See original GitHub issue

Description

As HTML is Case sensitive for images names, if I change a pic’s extension from JPG to jpg, GitHub desktop app doesn’t seems to update the difference and do not ask for git push update. PS: I would like so much to work for you. If you have any job to give to me, do not hesitate I would be fully committed

Version

GitHub Desktop version: [0.8.0.0]

OS version: [windows 10 x64]

Steps to Reproduce

  1. [Change extension on desktop explorer from JPG to jpg]
  2. [Open Git Desktop]
  3. [Doesn’t seems to update files extension in order to push it to server]

Expected behavior: [Propose to commit to master]

Actual behavior: [No change shown]

Reproduces how often: [it reproduce 100% of time definitely]

Logs

Additional Information

Issue Analytics

  • State:closed
  • Created 6 years ago
  • Reactions:2
  • Comments:8 (5 by maintainers)

github_iconTop GitHub Comments

4reactions
shiftkeycommented, Sep 12, 2017

@GregoireSailland thanks for the extra details.

This behaviour is driven from Git’s core.ignorecase config value:

If true, this option enables various workarounds to enable Git to work better on filesystems that are not case sensitive, like FAT. For example, if a directory listing finds “makefile” when Git expects “Makefile”, Git will assume it is really the same file, and continue to remember it as “Makefile”.

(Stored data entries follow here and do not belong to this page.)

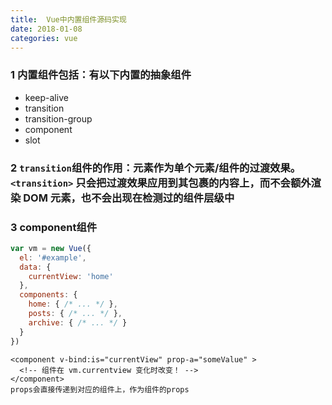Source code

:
 ```yaml
---
title:  Vue中内置组件源码实现
date: 2018-01-08 
categories: vue
---
```


### 1 内置组件包括：有以下内置的抽象组件

* keep-alive
* transition
* transition-group
* component
* slot

### 2 `transition`组件的作用：元素作为单个元素/组件的过渡效果。`<transition>` 只会把过渡效果应用到其包裹的内容上，而不会额外渲染 DOM 元素，也不会出现在检测过的组件层级中



### 3 component组件

```javascript
var vm = new Vue({
  el: '#example',
  data: {
    currentView: 'home'
  },
  components: {
    home: { /* ... */ },
    posts: { /* ... */ },
    archive: { /* ... */ }
  }
})
```

```Vue
<component v-bind:is="currentView" prop-a="someValue" >
  <!-- 组件在 vm.currentview 变化时改变！ -->
</component>
props会直接传递到对应的组件上，作为组件的props
```



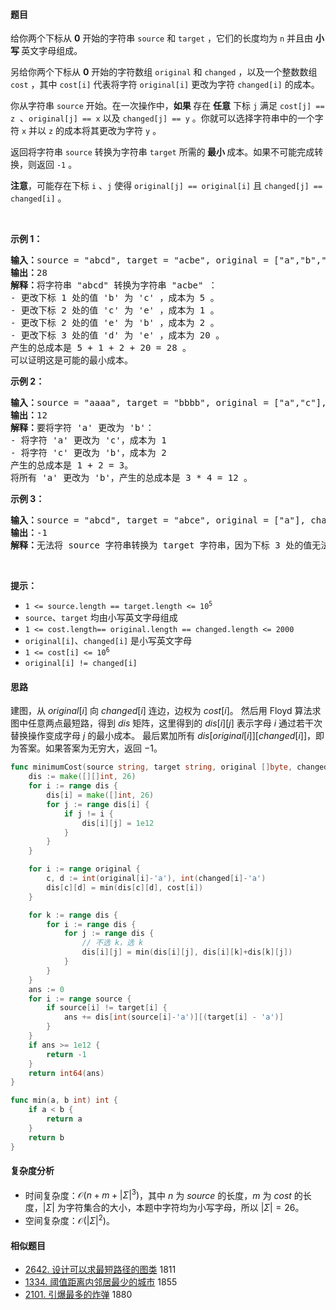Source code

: #### 题目

<p>给你两个下标从 <strong>0</strong> 开始的字符串 <code>source</code> 和 <code>target</code> ，它们的长度均为 <code>n</code> 并且由 <strong>小写 </strong>英文字母组成。</p>

<p>另给你两个下标从 <strong>0</strong> 开始的字符数组 <code>original</code> 和 <code>changed</code> ，以及一个整数数组 <code>cost</code> ，其中 <code>cost[i]</code> 代表将字符 <code>original[i]</code> 更改为字符 <code>changed[i]</code> 的成本。</p>

<p>你从字符串 <code>source</code> 开始。在一次操作中，<strong>如果 </strong>存在 <strong>任意</strong> 下标 <code>j</code> 满足 <code>cost[j] == z</code>  、<code>original[j] == x</code> 以及 <code>changed[j] == y</code> 。你就可以选择字符串中的一个字符 <code>x</code> 并以 <code>z</code> 的成本将其更改为字符 <code>y</code> 。</p>

<p>返回将字符串 <code>source</code> 转换为字符串 <code>target</code> 所需的<strong> 最小 </strong>成本。如果不可能完成转换，则返回 <code>-1</code> 。</p>

<p><strong>注意</strong>，可能存在下标 <code>i</code> 、<code>j</code> 使得 <code>original[j] == original[i]</code> 且 <code>changed[j] == changed[i]</code> 。</p>

<p> </p>

<p><strong class="example">示例 1：</strong></p>

<pre>
<strong>输入：</strong>source = "abcd", target = "acbe", original = ["a","b","c","c","e","d"], changed = ["b","c","b","e","b","e"], cost = [2,5,5,1,2,20]
<strong>输出：</strong>28
<strong>解释：</strong>将字符串 "abcd" 转换为字符串 "acbe" ：
- 更改下标 1 处的值 'b' 为 'c' ，成本为 5 。
- 更改下标 2 处的值 'c' 为 'e' ，成本为 1 。
- 更改下标 2 处的值 'e' 为 'b' ，成本为 2 。
- 更改下标 3 处的值 'd' 为 'e' ，成本为 20 。
产生的总成本是 5 + 1 + 2 + 20 = 28 。
可以证明这是可能的最小成本。
</pre>

<p><strong class="example">示例 2：</strong></p>

<pre>
<strong>输入：</strong>source = "aaaa", target = "bbbb", original = ["a","c"], changed = ["c","b"], cost = [1,2]
<strong>输出：</strong>12
<strong>解释：</strong>要将字符 'a' 更改为 'b'：
- 将字符 'a' 更改为 'c'，成本为 1 
- 将字符 'c' 更改为 'b'，成本为 2 
产生的总成本是 1 + 2 = 3。
将所有 'a' 更改为 'b'，产生的总成本是 3 * 4 = 12 。
</pre>

<p><strong class="example">示例 3：</strong></p>

<pre>
<strong>输入：</strong>source = "abcd", target = "abce", original = ["a"], changed = ["e"], cost = [10000]
<strong>输出：</strong>-1
<strong>解释：</strong>无法将 source 字符串转换为 target 字符串，因为下标 3 处的值无法从 'd' 更改为 'e' 。
</pre>

<p> </p>

<p><strong>提示：</strong></p>

<ul>
	<li><code>1 <= source.length == target.length <= 10<sup>5</sup></code></li>
	<li><code>source</code>、<code>target</code> 均由小写英文字母组成</li>
	<li><code>1 <= cost.length== original.length == changed.length <= 2000</code></li>
	<li><code>original[i]</code>、<code>changed[i]</code> 是小写英文字母</li>
	<li><code>1 <= cost[i] <= 10<sup>6</sup></code></li>
	<li><code>original[i] != changed[i]</code></li>
</ul>

#### 思路

建图，从 $\textit{original}[i]$ 向 $\textit{changed}[i]$ 连边，边权为 $\textit{cost}[i]$。
然后用 Floyd 算法求图中任意两点最短路，得到 $\textit{dis}$ 矩阵，这里得到的 $\textit{dis}[i][j]$ 表示字母 $i$ 通过若干次替换操作变成字母 $j$ 的最小成本。
最后累加所有 $\textit{dis}[\textit{original}[i]][\textit{changed}[i]]$，即为答案。如果答案为无穷大，返回 $-1$。

```go  [sol]
func minimumCost(source string, target string, original []byte, changed []byte, cost []int) int64 {
	dis := make([][]int, 26)
	for i := range dis {
		dis[i] = make([]int, 26)
		for j := range dis[i] {
			if j != i {
				dis[i][j] = 1e12
			}
		}
	}

	for i := range original {
		c, d := int(original[i]-'a'), int(changed[i]-'a')
		dis[c][d] = min(dis[c][d], cost[i])
	}

	for k := range dis {
		for i := range dis {
			for j := range dis {
				// 不选 k，选 k
				dis[i][j] = min(dis[i][j], dis[i][k]+dis[k][j])
			}
		}
	}
	ans := 0
	for i := range source {
		if source[i] != target[i] {
			ans += dis[int(source[i]-'a')][(target[i] - 'a')]
		}
	}
	if ans >= 1e12 {
		return -1
	}
	return int64(ans)
}

func min(a, b int) int {
	if a < b {
		return a
	}
	return b
}
```

#### 复杂度分析

- 时间复杂度：$\mathcal{O}(n+m+|\Sigma|^3)$，其中 $n$ 为 $\textit{source}$ 的长度，$m$ 为 $\textit{cost}$ 的长度，$|\Sigma|$ 为字符集合的大小，本题中字符均为小写字母，所以 $|\Sigma|=26$。
- 空间复杂度：$\mathcal{O}(|\Sigma|^2)$。

#### 相似题目

- [2642. 设计可以求最短路径的图类](https://leetcode.cn/problems/design-graph-with-shortest-path-calculator/) 1811
- [1334. 阈值距离内邻居最少的城市](https://leetcode.cn/problems/find-the-city-with-the-smallest-number-of-neighbors-at-a-threshold-distance/) 1855
- [2101. 引爆最多的炸弹](https://leetcode.cn/problems/detonate-the-maximum-bombs/) 1880
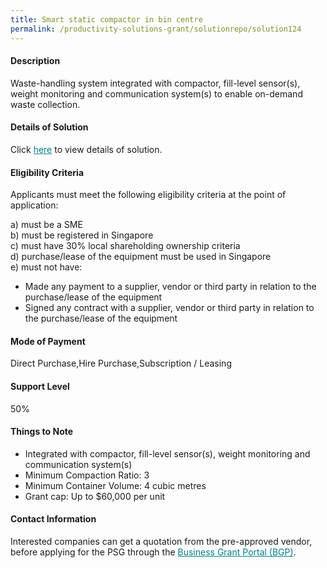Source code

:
 ```yaml
---
title: Smart static compactor in bin centre
permalink: /productivity-solutions-grant/solutionrepo/solution124
---
```


#### Description

Waste-handling system integrated with compactor, fill-level sensor(s), weight monitoring and communication system(s) to enable on-demand waste collection.

#### Details of Solution

Click <a href='' style='color:#037e8a'>here</a> to view details of solution.

#### Eligibility Criteria

Applicants must meet the following eligibility criteria at the point of application:

a) must be a SME <br>
b) must be registered in Singapore <br>
c) must have 30% local shareholding ownership criteria <br>
d) purchase/lease of the equipment must be used in Singapore <br>
e) must not have:
- Made any payment to a supplier, vendor or third party in relation to the purchase/lease of the equipment
- Signed any contract with a supplier, vendor or third party in relation to the purchase/lease of the equipment

#### Mode of Payment
Direct Purchase,Hire Purchase,Subscription / Leasing

#### Support Level
50%

#### Things to Note
- Integrated with compactor, fill-level sensor(s), weight monitoring  and communication system(s)
- Minimum Compaction Ratio:  3
- Minimum Container Volume: 4 cubic metres  
- Grant cap: Up to $60,000 per unit

#### Contact Information


Interested companies can get a quotation from the pre-approved vendor, before applying for the PSG through the <a target='_blank' style='color:#037e8a' href='https://www.businessgrants.gov.sg/'>Business Grant Portal (BGP)</a>.
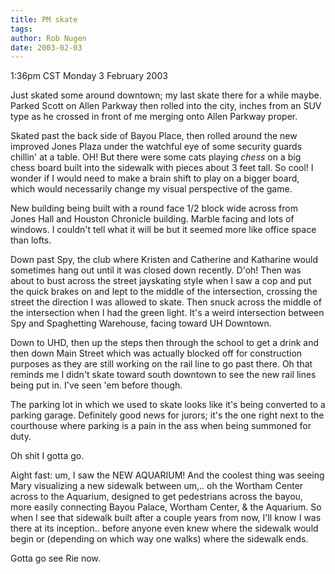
 ```yaml
---
title: PM skate
tags: 
author: Rob Nugen
date: 2003-02-03
---
```


<p class=date>1:36pm CST Monday 3 February 2003</p>

<p>Just skated some around downtown; my last skate there for a while
maybe.  Parked Scott on Allen Parkway then rolled into the city,
inches from an SUV type as he crossed in front of me merging onto
Allen Parkway proper.</p>

<p>Skated past the back side of Bayou Place, then rolled around the
new improved Jones Plaza under the watchful eye of some security
guards chillin' at a table.  OH!  But there were some cats playing
<em>chess</em> on a big chess board built into the sidewalk with
pieces about 3 feet tall.  So cool!  I wonder if I would need to make
a brain shift to play on a bigger board, which would necessarily
change my visual perspective of the game.</p>

<p>New building being built with a round face 1/2 block wide across
from Jones Hall and Houston Chronicle building.  Marble facing and
lots of windows.  I couldn't tell what it will be but it seemed more
like office space than lofts.</p>

<p>Down past Spy, the club where Kristen and Catherine and Katharine
would sometimes hang out until it was closed down recently.  D'oh!
Then was about to bust across the street jayskating style when I saw a
cop and put the quick brakes on and lept to the middle of the
intersection, crossing the street the direction I was allowed to
skate.  Then snuck across the middle of the intersection when I had
the green light.  It's a weird intersection between Spy and
Spaghetting Warehouse, facing toward UH Downtown.</p>

<p>Down to UHD, then up the steps then through the school to get a
drink and then down Main Street which was actually blocked off for
construction purposes as they are still working on the rail line to go
past there.  Oh that reminds me I didn't skate toward south downtown
to see the new rail lines being put in.  I've seen 'em before
though.</p>

<p>The parking lot in which we used to skate looks like it's being
converted to a parking garage.  Definitely good news for jurors; it's
the one right next to the courthouse where parking is a pain in the
ass when being summoned for duty.</p>

<p>Oh shit I gotta go.</p>

<p>Aight fast: um, I saw the NEW AQUARIUM!  And the coolest thing was
seeing Mary visualizing a new sidewalk between um,.. oh the Wortham
Center across to the Aquarium, designed to get pedestrians across the
bayou, more easily connecting Bayou Palace, Wortham Center, & the
Aquarium.  So when I see that sidewalk built after a couple years from
now, I'll know I was there at its inception.. before anyone even knew
where the sidewalk would begin or (depending on which way one walks)
where the sidewalk ends.</p>

<p>Gotta go see Rie now.</p>
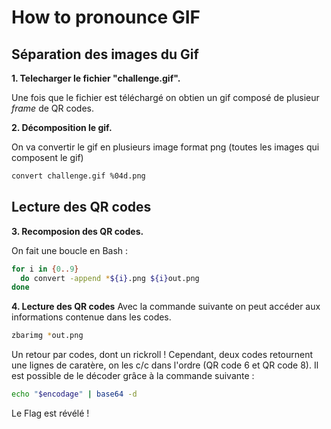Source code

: # How to pronounce GIF

## Séparation des images du Gif
**1. Telecharger le fichier "challenge.gif".**

Une fois que le fichier est téléchargé on obtien un gif composé de plusieur *frame* de QR codes.


**2. Décomposition le gif.**

On va convertir le gif en plusieurs image format png (toutes les images qui composent le gif)


```bash
convert challenge.gif %04d.png 
```
## Lecture des QR codes
**3. Recomposion des QR codes.**

On fait une boucle en Bash :
```bash
for i in {0..9}
  do convert -append *${i}.png ${i}out.png
done
```
**4. Lecture des QR codes**
Avec la commande suivante on peut accéder aux informations contenue dans les codes.

```bash
zbarimg *out.png
```
Un retour par codes, dont un rickroll !
Cependant, deux codes retournent une lignes de caratère, on les c/c dans l'ordre (QR code 6 et QR code 8).
Il est possible de le décoder grâce à la commande suivante :
```bash
echo "$encodage" | base64 -d
```
Le Flag est révélé !
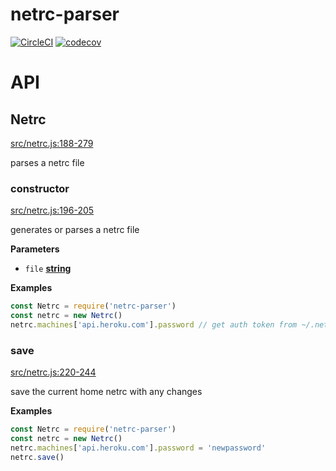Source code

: # netrc-parser

[![CircleCI](https://circleci.com/gh/dickeyxxx/node-netrc-parser.svg?style=svg)](https://circleci.com/gh/dickeyxxx/node-netrc-parser)
[![codecov](https://codecov.io/gh/dickeyxxx/node-netrc-parser/branch/master/graph/badge.svg)](https://codecov.io/gh/dickeyxxx/node-netrc-parser)

# API

<!-- Generated by documentation.js. Update this documentation by updating the source code. -->

## Netrc

[src/netrc.js:188-279](https://github.com/dickeyxxx/node-netrc-parser/blob/ee085f2ba796812fab5efd40fe0b2316d20ccdd6/src/netrc.js#L188-L279 "Source code on GitHub")

parses a netrc file

### constructor

[src/netrc.js:196-205](https://github.com/dickeyxxx/node-netrc-parser/blob/ee085f2ba796812fab5efd40fe0b2316d20ccdd6/src/netrc.js#L196-L205 "Source code on GitHub")

generates or parses a netrc file

**Parameters**

-   `file` **[string](https://developer.mozilla.org/en-US/docs/Web/JavaScript/Reference/Global_Objects/String)** 

**Examples**

```javascript
const Netrc = require('netrc-parser')
const netrc = new Netrc()
netrc.machines['api.heroku.com'].password // get auth token from ~/.netrc
```

### save

[src/netrc.js:220-244](https://github.com/dickeyxxx/node-netrc-parser/blob/ee085f2ba796812fab5efd40fe0b2316d20ccdd6/src/netrc.js#L220-L244 "Source code on GitHub")

save the current home netrc with any changes

**Examples**

```javascript
const Netrc = require('netrc-parser')
const netrc = new Netrc()
netrc.machines['api.heroku.com'].password = 'newpassword'
netrc.save()
```
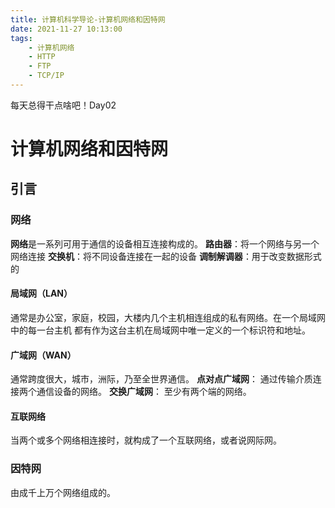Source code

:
 ```yaml
---
title: 计算机科学导论-计算机网络和因特网
date: 2021-11-27 10:13:00
tags:
    - 计算机网络
    - HTTP
    - FTP
    - TCP/IP
---
```


每天总得干点啥吧！Day02
# 计算机网络和因特网
## 引言
### 网络
**网络**是一系列可用于通信的设备相互连接构成的。
**路由器**：将一个网络与另一个网络连接
**交换机**：将不同设备连接在一起的设备
**调制解调器**：用于改变数据形式的
#### 局域网（LAN）
通常是办公室，家庭，校园，大楼内几个主机相连组成的私有网络。在一个局域网中的每一台主机
都有作为这台主机在局域网中唯一定义的一个标识符和地址。
#### 广域网（WAN）
通常跨度很大，城市，洲际，乃至全世界通信。
**点对点广域网**： 通过传输介质连接两个通信设备的网络。
**交换广域网**： 至少有两个端的网络。
#### 互联网络
当两个或多个网络相连接时，就构成了一个互联网络，或者说网际网。
### 因特网
由成千上万个网络组成的。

The default is false, except git-clone or git-init will probe and set core.ignoreCase true if appropriate when the repository is created.

A quick test of this indicates Git 2.14.1 will set this to true within the repository (rather than globally):

$ git --version
git version 2.14.1.windows.1
$ git init test-core-ignorecase
Initialized empty Git repository in C:/Users/shiftkey/src/test-core-ignorecase/.git/
$ cd test-core-ignorecase/
$ git config --show-origin core.ignorecase
file:.git/config        true

So while you could set core.ignorecase to false, there’s also known limitations that Git is probing for. From the Wikipedia article about filesystems:

While NTFS itself supports case sensitivity, the Win32 environment subsystem cannot create files whose names differ only by case for compatibility reasons. When a file is opened for writing, if there is any existing file whose name is a case-insensitive match for the new file, the existing file is truncated and opened for writing instead of a new file with a different name being created. Other subsystems like e. g. Services for Unix, that operate directly above the kernel and not on top of Win32 can have case-sensitivity.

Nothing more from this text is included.